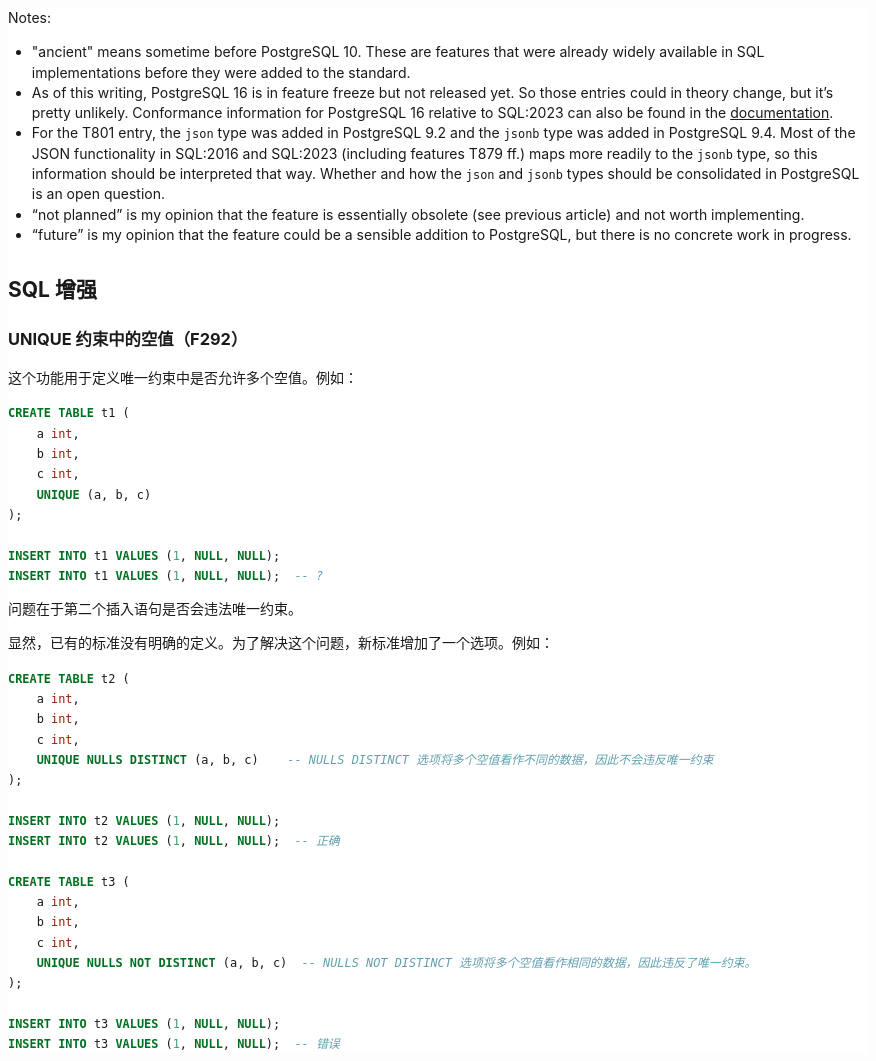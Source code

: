 

Notes:

- "ancient" means sometime before PostgreSQL 10. These are features that were already widely available in SQL implementations before they were added to the standard.
- As of this writing, PostgreSQL 16 is in feature freeze but not released yet. So those entries could in theory change, but it’s pretty unlikely. Conformance information for PostgreSQL 16 relative to SQL:2023 can also be found in the [documentation](https://www.postgresql.org/docs/current/features.html).
- For the T801 entry, the `json` type was added in PostgreSQL 9.2 and the `jsonb` type was added in PostgreSQL 9.4. Most of the JSON functionality in SQL:2016 and SQL:2023 (including features T879 ff.) maps more readily to the `jsonb` type, so this information should be interpreted that way. Whether and how the `json` and `jsonb` types should be consolidated in PostgreSQL is an open question.
- “not planned” is my opinion that the feature is essentially obsolete (see previous article) and not worth implementing.
- “future” is my opinion that the feature could be a sensible addition to PostgreSQL, but there is no concrete work in progress.



## SQL 增强


### UNIQUE 约束中的空值（F292）

这个功能用于定义唯一约束中是否允许多个空值。例如：

```SQL
CREATE TABLE t1 (
    a int,
    b int,
    c int,
    UNIQUE (a, b, c)
);

INSERT INTO t1 VALUES (1, NULL, NULL);
INSERT INTO t1 VALUES (1, NULL, NULL);  -- ?
```

问题在于第二个插入语句是否会违法唯一约束。

显然，已有的标准没有明确的定义。为了解决这个问题，新标准增加了一个选项。例如：


```SQL
CREATE TABLE t2 (
    a int,
    b int,
    c int,
    UNIQUE NULLS DISTINCT (a, b, c)    -- NULLS DISTINCT 选项将多个空值看作不同的数据，因此不会违反唯一约束
);

INSERT INTO t2 VALUES (1, NULL, NULL);
INSERT INTO t2 VALUES (1, NULL, NULL);  -- 正确

CREATE TABLE t3 (
    a int,
    b int,
    c int,
    UNIQUE NULLS NOT DISTINCT (a, b, c)  -- NULLS NOT DISTINCT 选项将多个空值看作相同的数据，因此违反了唯一约束。
);

INSERT INTO t3 VALUES (1, NULL, NULL);  
INSERT INTO t3 VALUES (1, NULL, NULL);  -- 错误
```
* * * * * * *
» **Assignment**
What you give back must match the lines from the start of the records through the line that contains "- For the T801", exactly, with the pictures left out.

» **Result for this exercise**
Source code

: 

Notes:

- "ancient" means sometime before PostgreSQL 10. These are features that were already widely available in SQL implementations before they were added to the standard.
- As of this writing, PostgreSQL 16 is in feature freeze but not released yet. So those entries could in theory change, but it’s pretty unlikely. Conformance information for PostgreSQL 16 relative to SQL:2023 can also be found in the [documentation](https://www.postgresql.org/docs/current/features.html).
- For the T801 entry, the `json` type was added in PostgreSQL 9.2 and the `jsonb` type was added in PostgreSQL 9.4. Most of the JSON functionality in SQL:2016 and SQL:2023 (including features T879 ff.) maps more readily to the `jsonb` type, so this information should be interpreted that way. Whether and how the `json` and `jsonb` types should be consolidated in PostgreSQL is an open question.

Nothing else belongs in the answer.